Thankfully, the exhausted Arkhipov refused to launch any nukes. He saved literally millions of lives that day.
NATO war game almost kills everyone
War games are supposed to be just that: soldiers pretending they're fighting and killing people. Okay, so they aren't the most fun games, but they aren't real. However, when the Soviets mistook a NATO war game for the real thing in 1983, it took us closer to World War III than even the Cuban Missile Crisis, according to one commentator.
Per The Guardian, this is how it went down. The U.S. and U.K. were participating in a joint exercise that imagined Warsaw Pact countries (the USSR and some friends) had invaded Yugoslavia (younger readers, just ask your parents) after a period of political unrest. From there they had attacked Finland, Norway, even Greece.
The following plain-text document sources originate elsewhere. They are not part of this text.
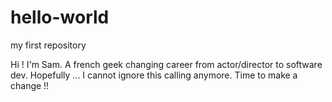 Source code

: # hello-world
my first repository

Hi ! I'm Sam. 
A french geek changing career from actor/director to software dev. Hopefully ...
I cannot ignore this calling anymore. Time to make a change !!
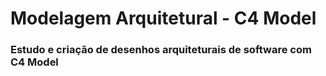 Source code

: # Modelagem Arquitetural - C4 Model
### Estudo e criação de desenhos arquiteturais de software com C4 Model
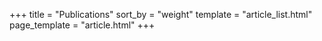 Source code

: +++
title = "Publications"
sort_by = "weight"
template = "article_list.html"
page_template = "article.html"
+++
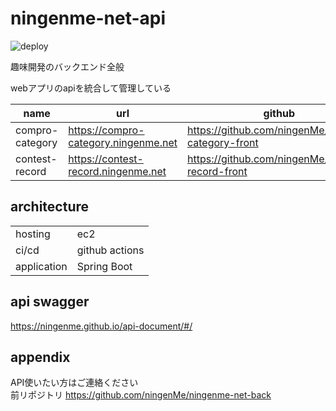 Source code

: # ningenme-net-api
![deploy](https://github.com/ningenMe/ningenme-net-api/workflows/deploy/badge.svg)

趣味開発のバックエンド全般

webアプリのapiを統合して管理している

|name           |url                                 |github                                           |
|---------------|------------------------------------|-------------------------------------------------|    
|compro-category|https://compro-category.ningenme.net|https://github.com/ningenMe/compro-category-front|
|contest-record |https://contest-record.ningenme.net |https://github.com/ningenMe/contest-record-front |

## architecture
|            |                |  
|----------- |--------------- |  
|hosting     | ec2            |  
|ci/cd       | github actions |  
|application | Spring Boot    |  

## api swagger
https://ningenme.github.io/api-document/#/

## appendix
API使いたい方はご連絡ください  
前リポジトリ https://github.com/ningenMe/ningenme-net-back
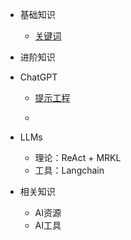 <!-- _sidebar.md -->

* 基础知识
  * [关键词](/docs/关键词.md) <!--注意这里是相对路径-->
* 进阶知识

* ChatGPT

  * [提示工程](/docs/提示工程.md)

  * 

* LLMs
  * 理论：ReAct + MRKL
  * 工具：Langchain
  
* 相关知识
  * AI资源
  * AI工具


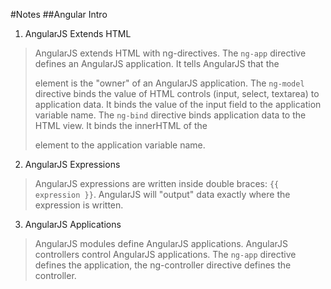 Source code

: #Notes
##Angular Intro
1. AngularJS Extends HTML
>AngularJS extends HTML with ng-directives.
>The `ng-app` directive defines an AngularJS application. It tells AngularJS that the <div> element is the "owner" of an AngularJS application.
>The `ng-model` directive binds the value of HTML controls (input, select, textarea) to application data. It binds the value of the input field to the application variable name.
>The `ng-bind` directive binds application data to the HTML view. It binds the innerHTML of the <p> element to the application variable name.

2. AngularJS Expressions
>AngularJS expressions are written inside double braces: `{{ expression }}`.
>AngularJS will "output" data exactly where the expression is written.

3. AngularJS Applications
>AngularJS modules define AngularJS applications.
>AngularJS controllers control AngularJS applications.
>The `ng-app` directive defines the application, the ng-controller directive defines the controller.
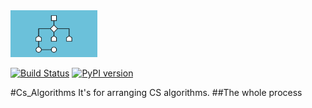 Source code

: <img src="algorithm.jpg" height="75">

[![Build Status](https://travis-ci.org/magenta/magenta.svg?branch=master)](https://travis-ci.org/magenta/magenta)
 [![PyPI version](https://badge.fury.io/py/magenta.svg)](https://badge.fury.io/py/magenta)

#Cs_Algorithms
It's for arranging CS algorithms.
##The whole process

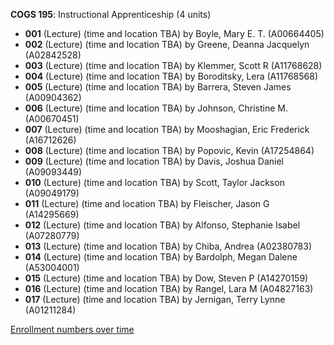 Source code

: **COGS 195**: Instructional Apprenticeship (4 units)

- **001** (Lecture) (time and location TBA) by Boyle, Mary E. T. (A00664405)
- **002** (Lecture) (time and location TBA) by Greene, Deanna Jacquelyn (A02842528)
- **003** (Lecture) (time and location TBA) by Klemmer, Scott R (A11768628)
- **004** (Lecture) (time and location TBA) by Boroditsky, Lera (A11768568)
- **005** (Lecture) (time and location TBA) by Barrera, Steven James (A00904362)
- **006** (Lecture) (time and location TBA) by Johnson, Christine M. (A00670451)
- **007** (Lecture) (time and location TBA) by Mooshagian, Eric Frederick (A16712626)
- **008** (Lecture) (time and location TBA) by Popovic, Kevin (A17254864)
- **009** (Lecture) (time and location TBA) by Davis, Joshua Daniel (A09093449)
- **010** (Lecture) (time and location TBA) by Scott, Taylor Jackson (A09049179)
- **011** (Lecture) (time and location TBA) by Fleischer, Jason G (A14295669)
- **012** (Lecture) (time and location TBA) by Alfonso, Stephanie Isabel (A07280779)
- **013** (Lecture) (time and location TBA) by Chiba, Andrea (A02380783)
- **014** (Lecture) (time and location TBA) by Bardolph, Megan Dalene (A53004001)
- **015** (Lecture) (time and location TBA) by Dow, Steven P (A14270159)
- **016** (Lecture) (time and location TBA) by Rangel, Lara M (A04827163)
- **017** (Lecture) (time and location TBA) by Jernigan, Terry Lynne (A01211284)

[Enrollment numbers over time](./COGS195.tsv)
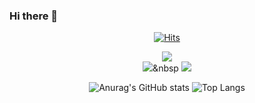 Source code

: ### Hi there 👋

<div align="center">

[![Hits](https://hits.seeyoufarm.com/api/count/incr/badge.svg?url=https%3A%2F%2Fgithub.com%2Fdjawnstj&count_bg=%23B3D5FF&title_bg=%23555555&icon=&icon_color=%23E7E7E7&title=hits&edge_flat=true)](https://hits.seeyoufarm.com)

<a href="#" target="_blank"><img src="https://img.shields.io/badge/Kotlin-7F52FF?style=flat-square&logo=Kotlin&logoColor=white"/></a>  
<img src="https://img.shields.io/badge/Java-007396?style=flat-square&logo=Java&logoColor=white"/></a>&nbsp
<a href="#" target="_blank"><img src="https://img.shields.io/badge/JavaScript-F7DF1E?style=flat-square&logo=JavaScript&logoColor=white"/></a>

![Anurag's GitHub stats](https://github-readme-stats.vercel.app/api?username=djawnstj&show_icons=true&theme=graywhite)
![Top Langs](https://github-readme-stats.vercel.app/api/top-langs/?username=djawnstj&layout=compact&theme=graywhite)

</div>


<!--
**djawnstj/djawnstj** is a ✨ _special_ ✨ repository because its `README.md` (this file) appears on your GitHub profile.

Here are some ideas to get you started:

- 🔭 I’m currently working on ...
- 🌱 I’m currently learning ...
- 👯 I’m looking to collaborate on ...
- 🤔 I’m looking for help with ...
- 💬 Ask me about ...
- 📫 How to reach me: ...
- 😄 Pronouns: ...
- ⚡ Fun fact: ...
-->

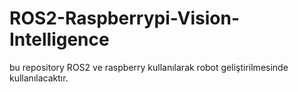 # ROS2-Raspberrypi-Vision-Intelligence
bu repository ROS2 ve raspberry kullanılarak robot geliştirilmesinde kullanılacaktır.
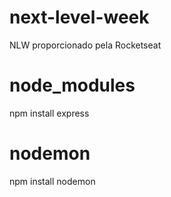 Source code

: # next-level-week
NLW proporcionado pela Rocketseat

# node_modules
npm install express

# nodemon
npm install nodemon
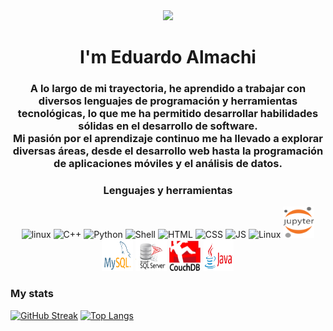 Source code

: <div align="center">
  <img src="https://media.giphy.com/media/2IudUHdI075HL02Pkk/giphy.gif" height="200px"></img>
  <h1>I'm Eduardo Almachi</h1>
  <h3>A lo largo de mi trayectoria, he aprendido a trabajar con diversos lenguajes de programación y herramientas tecnológicas, lo que me ha permitido desarrollar habilidades sólidas en el desarrollo de software.
  <br>
  Mi pasión por el aprendizaje continuo me ha llevado a explorar diversas áreas, desde el desarrollo web hasta la programación de aplicaciones móviles y el análisis de datos.</h3>
</div>
<div>

</div>
<div align="center"> <!-- Change to center alignment -->
  
### Lenguajes y herramientas

  <img src="https://camo.githubusercontent.com/fbfcb9e3dc648adc93bef37c718db16c52f617ad055a26de6dc3c21865c3321d/68747470733a2f2f7777772e766563746f726c6f676f2e7a6f6e652f6c6f676f732f6769742d73636d2f6769742d73636d2d69636f6e2e737667" width="50" height="50" title="linux" alt="linux">
  <img src="https://upload.wikimedia.org/wikipedia/commons/thumb/1/18/ISO_C%2B%2B_Logo.svg/306px-ISO_C%2B%2B_Logo.svg.png?20170928190710" width="50" height="50" title="C++" alt="C++">
  <img src="https://upload.wikimedia.org/wikipedia/commons/thumb/0/0a/Python.svg/1200px-Python.svg.png" width="50" height="50" title="Python" alt="Python">
  <img src="https://encrypted-tbn0.gstatic.com/images?q=tbn:ANd9GcT-eQAW43SFADt2Edew9i4MuGgC4vZTRxpsn40eRNoSoF7Pq1VjRb2J1Bds1Z1Kerzzd0s&usqp=CAU" width="50" height="50" title="Shell" alt="Shell">
  <img src="https://encrypted-tbn0.gstatic.com/images?q=tbn:ANd9GcQpngGRjYX1ca7qAADU3K6eGLj7ShQE3L2otdzfryl_Y9Ht2QRoQKYQbsXd36XIxMbYOw0&usqp=CAU" width="50" height="50" title="HTML" alt="HTML">
  <img src="https://encrypted-tbn0.gstatic.com/images?q=tbn:ANd9GcRaAxQmQ8M716AejClkT8HIvw80bHKHnHu-raqJmSsenQ1E-B3mz6m_7kUz7mb-2ug3rQI&usqp=CAU" width="35" height="50" title="CSS" alt="CSS">
  <img src="https://upload.wikimedia.org/wikipedia/commons/6/6a/JavaScript-logo.png" width="50" height="50" title="JS" alt="JS">
  <img src="https://encrypted-tbn0.gstatic.com/images?q=tbn:ANd9GcRbi9aVFq2CV5UxsEhDk4L5Hk_u4nHnSTnsWhnOUNRg4mfdOfWZfJoPGLZL01QvgvIDT8Q&usqp=CAU" width="50" height="50" title="Linux" alt="Linux">
  <img src="img/jupyter.png" width="50" height="50" title="Jupyter" alt="Jupyter">
  <img src="img/mysql.png" width="50" height="50" title="mysql" alt="mysql">
  <img src="img/sqlserver.png" width="50" height="50" title="sql" alt="sql">
  <img src="img/couch.png" width="50" height="50" title="couch" alt="couch">
  <img src="img/java.jpg" width="50" height="50" title="java" alt="java">
</div>

<div class="social-networks" align="center">
<link rel="stylesheet" href="https://use.fontawesome.com/releases/v6.1.1/css/all.css">

<a href="mailto:edu03sebas@gmail.com"><i class="fab fa-google"></i></a>
<a href="archivos/curri.pdf" target="_blank"><i class="far fa-file-pdf"></i></a>
<a href="https://github.com/edusebass" target="_blank"><i class="fab fa-github"></i></a>
<a href="https://wa.me/5930986572316" target="_blank"><i class="fab fa-whatsapp"></i></a>
<a href="https://www.linkedin.com/in/eduardo-almachi-727730238/" target="_blank"><i class="fab fa-linkedin"></i></a>
<a href="https://twitter.com/edusebas2003" target="_blank"><i class="fab fa-twitter-square"></i></a>
<a href="mailto:eduardoalmachi123@hotmail.com" target="_blank"><i class="fas fa-envelope"></i></a>
</div>

### My stats

[![GitHub Streak](http://github-readme-streak-stats.herokuapp.com?user=edusebass&theme=dark)](https://git.io/streak-stats)
[![Top Langs](https://github-readme-stats.vercel.app/api/top-langs/?username=edusebass&layout=compact)](https://github.com/anuraghazra/github-readme-stats)
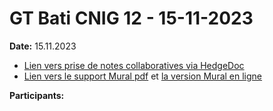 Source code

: # GT Bati CNIG 12 - 15-11-2023

**Date:** 15.11.2023

- [Lien vers prise de notes collaboratives via HedgeDoc](https://demo.hedgedoc.org/PAYqQdR_TuqvPOHFKvvB2w?view)
- [Lien vers le support Mural pdf](CR-GT-12-support-Mural.pdf) et [la version Mural en ligne](https://app.mural.co/t/batid0128/m/batid0128/1694501566798/81ce9afcdb7151d90115217b997ae875e46b0f84?sender=3b72854b-a940-4bfa-9be3-0d674b42cffd)

**Participants:** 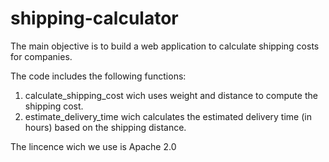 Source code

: # shipping-calculator
The main objective is to build a web application to calculate shipping costs for companies.

The code includes the following functions:
  1. calculate_shipping_cost wich uses weight and distance to compute the shipping cost.
  2. estimate_delivery_time wich calculates the estimated delivery time (in hours) based on the shipping distance.

The lincence wich we use is Apache 2.0
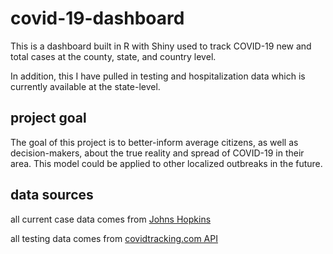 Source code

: # covid-19-dashboard
This is a dashboard built in R with Shiny used to track COVID-19 new and total cases at the county, state, and country level.  

In addition, this I have pulled in testing and hospitalization data which is currently available at the state-level.  

## project goal
The goal of this project is to better-inform average citizens, as well as decision-makers, about the true reality and spread of COVID-19 in their area. This model could be applied to other localized outbreaks in the future.  

## data sources
all current case data comes from <a href="https://raw.githubusercontent.com/CSSEGISandData/COVID-19/master/csse_covid_19_data/csse_covid_19_time_series/">Johns Hopkins</a>  

all testing data comes from <a href="https://covidtracking.com/api/v1/states/daily">covidtracking.com API</a>
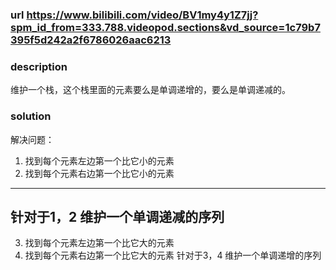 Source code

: ### url https://www.bilibili.com/video/BV1my4y1Z7jj?spm_id_from=333.788.videopod.sections&vd_source=1c79b7395f5d242a2f6786026aac6213

### description
维护一个栈，这个栈里面的元素要么是单调递增的，要么是单调递减的。

### solution
解决问题：
1. 找到每个元素左边第一个比它小的元素
2. 找到每个元素右边第一个比它小的元素
---
针对于1，2 维护一个单调递减的序列
---

3. 找到每个元素左边第一个比它大的元素
4. 找到每个元素右边第一个比它大的元素
针对于3，4 维护一个单调递增的序列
The "war" escalated until chemical and nuclear weapons were involved.
Everyone involved knew it was all pretend, but the Soviets didn't. They were so sure this war game was cover for an actual attack that they started gearing up their military, even fitting a dozen planes with nukes for a retaliatory strike. Tensions were already high because the USSR had shot down a Korean Airlines plane earlier in the year, and President Ronald Reagan had made a speech calling it the "evil empire." So it's easy to see why everything was on a knife edge.
Fortunately, the Soviets didn't do anything. When Prime Minister Margaret Thatcher found out how close things came, she worked to get everyone to be a little more open, and things started to thaw out.
North Korea attacked South Korea and people died (in 2010)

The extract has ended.